[Backend] Remove convertMMAV3To8BitsDotOperand (#7574)

FrederickVu · apgoucher · web-flow · commit 838621321731 · 2025-07-23T00:20:36.000+01:00
We remove the custom layout conversion lowering for the MMA v3 8-bit case which used warp shuffles as it's now handled by the general pathway #7558.  # New contributor declaration - [x] I am not making a trivial change, such as fixing a typo in a comment. - [x] I have written a PR description following these [rules](https://cbea.ms/git-commit/#why-not-how). - [x] I have run `pre-commit run --from-ref origin/main --to-ref HEAD`. - Select one of the following. - [x] I have added tests. - `/test` for `lit` tests - `/unittest` for C++ tests - `/python/test` for end-to-end tests - [ ] This PR does not need a test because `FILL THIS IN`. - Select one of the following. - [ ] I have not added any `lit` tests. - [x] The `lit` tests I have added follow these [best practices](https://mlir.llvm.org/getting_started/TestingGuide/#filecheck-best-practices), including the "tests should be minimal" section. (Usually running Python code and using the instructions it generates is not minimal.) --------- Co-authored-by: apgoucher <apgoucher@openai.com>
diff --git a/include/triton/Analysis/Utility.h b/include/triton/Analysis/Utility.h
@@ -254,10 +254,6 @@ bool cvtNeedsSharedMemory(RankedTensorType srcTy, RankedTensorType dstTy);
 
 bool atomicNeedsSharedMemory(Value result);
 
-// Return true if the src and dst layout match.
-bool matchMmaV3AndDotOperandLayout(RankedTensorType srcTy,
-                                   RankedTensorType dstTy);
-
 // Check if MFMA layout can be converted to the dot operand
 // layout using warp shuffle.
 bool matchMFMAAndDotOperandShuffleCase(RankedTensorType srcTy,
diff --git a/lib/Analysis/Utility.cpp b/lib/Analysis/Utility.cpp
@@ -713,24 +713,6 @@ bool supportMMA(Value value, int version) {
          (elemTy.isInteger(8) && version >= 2);
 }
 
-// For MMAV3 dotOperand layout matches mma operand for f16 and bf16 cases.
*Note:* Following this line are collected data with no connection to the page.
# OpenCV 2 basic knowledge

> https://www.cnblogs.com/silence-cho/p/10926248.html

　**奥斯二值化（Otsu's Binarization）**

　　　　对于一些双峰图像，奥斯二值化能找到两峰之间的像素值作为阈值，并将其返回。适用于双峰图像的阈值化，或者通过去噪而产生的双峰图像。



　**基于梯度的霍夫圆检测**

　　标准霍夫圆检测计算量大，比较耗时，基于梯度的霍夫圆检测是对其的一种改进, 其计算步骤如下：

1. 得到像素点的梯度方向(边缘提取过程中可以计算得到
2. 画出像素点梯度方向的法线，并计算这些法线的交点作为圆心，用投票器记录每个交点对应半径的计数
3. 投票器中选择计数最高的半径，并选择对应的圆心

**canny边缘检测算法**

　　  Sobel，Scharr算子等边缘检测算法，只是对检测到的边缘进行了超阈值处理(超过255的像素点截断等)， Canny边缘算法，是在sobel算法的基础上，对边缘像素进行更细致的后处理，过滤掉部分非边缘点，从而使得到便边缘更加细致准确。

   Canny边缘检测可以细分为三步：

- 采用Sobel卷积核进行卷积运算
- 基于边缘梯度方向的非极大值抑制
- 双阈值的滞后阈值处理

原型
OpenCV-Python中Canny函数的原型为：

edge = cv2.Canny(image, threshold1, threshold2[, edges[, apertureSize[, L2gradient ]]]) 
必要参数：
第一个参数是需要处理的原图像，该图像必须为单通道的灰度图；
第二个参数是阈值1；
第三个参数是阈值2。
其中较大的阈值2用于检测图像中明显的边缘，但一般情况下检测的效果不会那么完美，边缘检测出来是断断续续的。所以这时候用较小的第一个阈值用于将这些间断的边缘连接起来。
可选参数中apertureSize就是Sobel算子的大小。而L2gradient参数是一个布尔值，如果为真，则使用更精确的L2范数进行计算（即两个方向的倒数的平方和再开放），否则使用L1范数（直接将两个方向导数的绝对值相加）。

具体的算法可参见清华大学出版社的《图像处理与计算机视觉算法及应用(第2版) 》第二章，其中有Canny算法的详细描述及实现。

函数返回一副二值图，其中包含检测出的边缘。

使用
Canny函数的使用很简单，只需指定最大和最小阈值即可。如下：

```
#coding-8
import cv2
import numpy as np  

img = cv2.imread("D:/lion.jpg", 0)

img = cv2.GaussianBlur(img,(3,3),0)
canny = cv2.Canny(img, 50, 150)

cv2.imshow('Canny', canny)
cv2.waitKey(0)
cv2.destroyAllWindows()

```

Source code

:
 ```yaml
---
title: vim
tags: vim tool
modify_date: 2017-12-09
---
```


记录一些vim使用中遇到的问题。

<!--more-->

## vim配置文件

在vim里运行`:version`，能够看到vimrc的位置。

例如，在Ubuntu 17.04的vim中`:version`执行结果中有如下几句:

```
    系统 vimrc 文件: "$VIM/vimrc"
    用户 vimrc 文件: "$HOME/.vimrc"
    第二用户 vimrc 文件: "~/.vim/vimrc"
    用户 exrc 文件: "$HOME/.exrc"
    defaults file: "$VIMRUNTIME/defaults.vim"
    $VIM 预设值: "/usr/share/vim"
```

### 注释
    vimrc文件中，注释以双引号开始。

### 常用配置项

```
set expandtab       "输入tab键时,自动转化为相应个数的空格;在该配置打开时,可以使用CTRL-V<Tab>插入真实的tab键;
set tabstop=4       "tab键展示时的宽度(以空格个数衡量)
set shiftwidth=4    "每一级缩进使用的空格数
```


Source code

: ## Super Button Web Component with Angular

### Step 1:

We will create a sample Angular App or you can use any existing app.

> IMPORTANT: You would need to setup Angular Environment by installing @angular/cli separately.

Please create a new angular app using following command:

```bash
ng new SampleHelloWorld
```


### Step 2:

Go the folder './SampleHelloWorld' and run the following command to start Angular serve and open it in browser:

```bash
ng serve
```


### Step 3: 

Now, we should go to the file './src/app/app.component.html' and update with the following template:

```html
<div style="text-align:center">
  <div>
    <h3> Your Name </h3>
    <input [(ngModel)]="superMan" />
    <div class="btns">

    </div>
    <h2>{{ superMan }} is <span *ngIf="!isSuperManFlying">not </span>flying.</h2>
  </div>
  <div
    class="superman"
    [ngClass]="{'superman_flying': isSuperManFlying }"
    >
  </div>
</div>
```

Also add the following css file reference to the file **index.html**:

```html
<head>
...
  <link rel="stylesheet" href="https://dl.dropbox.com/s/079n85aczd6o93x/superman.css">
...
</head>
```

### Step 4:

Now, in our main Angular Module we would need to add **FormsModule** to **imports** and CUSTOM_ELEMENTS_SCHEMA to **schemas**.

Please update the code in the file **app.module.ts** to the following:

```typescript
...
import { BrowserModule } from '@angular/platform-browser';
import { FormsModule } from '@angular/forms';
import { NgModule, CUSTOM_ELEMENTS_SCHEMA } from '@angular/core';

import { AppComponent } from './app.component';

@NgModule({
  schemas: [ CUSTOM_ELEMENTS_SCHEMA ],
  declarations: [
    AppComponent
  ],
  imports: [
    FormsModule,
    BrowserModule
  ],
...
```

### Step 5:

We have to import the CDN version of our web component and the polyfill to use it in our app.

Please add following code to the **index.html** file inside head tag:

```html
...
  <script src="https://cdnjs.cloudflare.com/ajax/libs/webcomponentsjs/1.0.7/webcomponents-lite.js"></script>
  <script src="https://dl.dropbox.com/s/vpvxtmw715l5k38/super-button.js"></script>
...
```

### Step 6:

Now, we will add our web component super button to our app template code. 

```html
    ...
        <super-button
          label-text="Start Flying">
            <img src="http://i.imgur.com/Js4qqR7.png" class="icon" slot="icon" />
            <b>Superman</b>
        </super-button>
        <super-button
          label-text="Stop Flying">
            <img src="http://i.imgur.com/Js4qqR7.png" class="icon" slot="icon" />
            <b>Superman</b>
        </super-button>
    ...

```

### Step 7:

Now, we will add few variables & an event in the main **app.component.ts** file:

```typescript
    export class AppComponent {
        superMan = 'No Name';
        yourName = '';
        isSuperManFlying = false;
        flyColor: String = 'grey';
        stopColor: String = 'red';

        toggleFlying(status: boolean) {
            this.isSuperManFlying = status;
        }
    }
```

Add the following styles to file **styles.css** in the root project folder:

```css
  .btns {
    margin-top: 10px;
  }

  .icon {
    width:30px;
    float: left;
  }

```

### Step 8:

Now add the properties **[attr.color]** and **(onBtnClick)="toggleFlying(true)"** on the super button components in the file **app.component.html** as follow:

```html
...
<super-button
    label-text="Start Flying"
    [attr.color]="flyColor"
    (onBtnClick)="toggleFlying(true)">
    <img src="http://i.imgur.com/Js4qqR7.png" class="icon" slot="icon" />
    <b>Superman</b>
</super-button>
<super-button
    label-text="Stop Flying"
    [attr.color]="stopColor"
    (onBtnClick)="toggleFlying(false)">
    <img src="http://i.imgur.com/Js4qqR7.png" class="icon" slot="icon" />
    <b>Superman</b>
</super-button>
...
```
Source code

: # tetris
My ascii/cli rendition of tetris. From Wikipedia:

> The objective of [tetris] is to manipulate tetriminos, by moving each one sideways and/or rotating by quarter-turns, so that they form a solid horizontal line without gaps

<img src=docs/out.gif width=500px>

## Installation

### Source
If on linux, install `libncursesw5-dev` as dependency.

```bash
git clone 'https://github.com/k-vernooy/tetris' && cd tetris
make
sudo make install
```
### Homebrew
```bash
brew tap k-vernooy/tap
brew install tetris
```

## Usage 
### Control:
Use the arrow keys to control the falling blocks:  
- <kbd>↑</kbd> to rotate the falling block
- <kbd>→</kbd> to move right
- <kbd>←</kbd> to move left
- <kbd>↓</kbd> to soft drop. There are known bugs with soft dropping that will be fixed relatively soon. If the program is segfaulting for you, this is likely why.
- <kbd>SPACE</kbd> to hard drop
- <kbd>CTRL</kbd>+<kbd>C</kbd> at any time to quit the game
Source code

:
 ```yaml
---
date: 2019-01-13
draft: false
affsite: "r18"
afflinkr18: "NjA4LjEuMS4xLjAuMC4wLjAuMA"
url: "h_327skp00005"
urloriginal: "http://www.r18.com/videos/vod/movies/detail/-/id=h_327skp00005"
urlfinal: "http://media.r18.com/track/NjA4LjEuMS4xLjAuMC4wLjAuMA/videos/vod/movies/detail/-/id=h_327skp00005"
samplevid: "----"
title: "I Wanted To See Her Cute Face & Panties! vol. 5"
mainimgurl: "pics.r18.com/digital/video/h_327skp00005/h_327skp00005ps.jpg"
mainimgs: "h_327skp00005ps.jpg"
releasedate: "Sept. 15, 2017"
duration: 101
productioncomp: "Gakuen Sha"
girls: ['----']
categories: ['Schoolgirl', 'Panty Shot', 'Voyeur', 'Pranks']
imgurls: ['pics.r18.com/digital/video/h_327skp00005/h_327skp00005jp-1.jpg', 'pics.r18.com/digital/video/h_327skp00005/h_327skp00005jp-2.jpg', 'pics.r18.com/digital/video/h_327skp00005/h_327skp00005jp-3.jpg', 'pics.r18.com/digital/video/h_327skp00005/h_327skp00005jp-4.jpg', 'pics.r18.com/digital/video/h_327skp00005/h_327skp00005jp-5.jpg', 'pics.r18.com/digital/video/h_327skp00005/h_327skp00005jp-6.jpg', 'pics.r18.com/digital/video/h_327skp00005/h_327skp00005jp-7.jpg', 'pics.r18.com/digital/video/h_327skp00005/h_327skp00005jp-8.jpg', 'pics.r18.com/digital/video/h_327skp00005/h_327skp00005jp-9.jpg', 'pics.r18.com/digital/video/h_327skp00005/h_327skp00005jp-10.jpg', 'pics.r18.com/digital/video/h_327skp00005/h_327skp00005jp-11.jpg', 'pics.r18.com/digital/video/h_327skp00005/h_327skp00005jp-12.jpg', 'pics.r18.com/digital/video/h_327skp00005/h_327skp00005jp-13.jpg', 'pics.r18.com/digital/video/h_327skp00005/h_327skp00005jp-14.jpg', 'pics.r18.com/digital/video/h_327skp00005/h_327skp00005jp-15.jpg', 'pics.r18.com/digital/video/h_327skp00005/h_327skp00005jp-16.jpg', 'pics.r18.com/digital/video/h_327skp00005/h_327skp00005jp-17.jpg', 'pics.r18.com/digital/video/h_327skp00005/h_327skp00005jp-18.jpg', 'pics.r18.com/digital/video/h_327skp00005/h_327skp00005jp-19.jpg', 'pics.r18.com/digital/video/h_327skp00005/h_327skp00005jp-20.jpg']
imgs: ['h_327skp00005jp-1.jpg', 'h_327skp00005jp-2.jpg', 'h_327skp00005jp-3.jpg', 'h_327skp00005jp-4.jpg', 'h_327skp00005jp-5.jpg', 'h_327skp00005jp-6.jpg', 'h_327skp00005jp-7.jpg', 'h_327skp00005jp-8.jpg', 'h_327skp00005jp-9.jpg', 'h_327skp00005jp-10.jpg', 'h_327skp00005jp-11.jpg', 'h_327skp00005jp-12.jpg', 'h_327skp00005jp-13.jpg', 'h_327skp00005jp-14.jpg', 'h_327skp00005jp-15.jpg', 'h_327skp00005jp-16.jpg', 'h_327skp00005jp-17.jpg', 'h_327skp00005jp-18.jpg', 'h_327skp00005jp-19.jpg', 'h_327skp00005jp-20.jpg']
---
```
-bool matchMmaV3AndDotOperandLayout(RankedTensorType srcTy,
-                                   RankedTensorType dstTy) {
-  auto mmaLayout = dyn_cast<NvidiaMmaEncodingAttr>(srcTy.getEncoding());
-  auto dotOperandLayout = dyn_cast<DotOperandEncodingAttr>(dstTy.getEncoding());
-  if (!mmaLayout || !dotOperandLayout) {
-    return false;
-  }
-  int elementTypeSize = srcTy.getElementType().getIntOrFloatBitWidth();
-  auto parentTy = srcTy.cloneWithEncoding(dotOperandLayout.getParent());
-  auto ans = mmaLayout.getVersionMajor() == 3 &&
-             dotOperandLayout.getOpIdx() == 0 &&
-             mmaLayout.getWarpsPerCTA()[1] == 1 &&
-             !cvtNeedsSharedMemory(parentTy, srcTy) && elementTypeSize == 8 &&
-             dotOperandLayout.getKWidth() == 32 / elementTypeSize;
-  return ans;
-}
-
 bool matchMFMAAndDotOperandShuffleCase(RankedTensorType srcTy,
                                        RankedTensorType dstTy) {
   auto mfmaLayout = dyn_cast<AMDMfmaEncodingAttr>(srcTy.getEncoding());
@@ -810,7 +792,6 @@ bool cvtNeedsSharedMemory(RankedTensorType srcTy, RankedTensorType dstTy) {
   // they're fully subsumed by the linear-layout checks.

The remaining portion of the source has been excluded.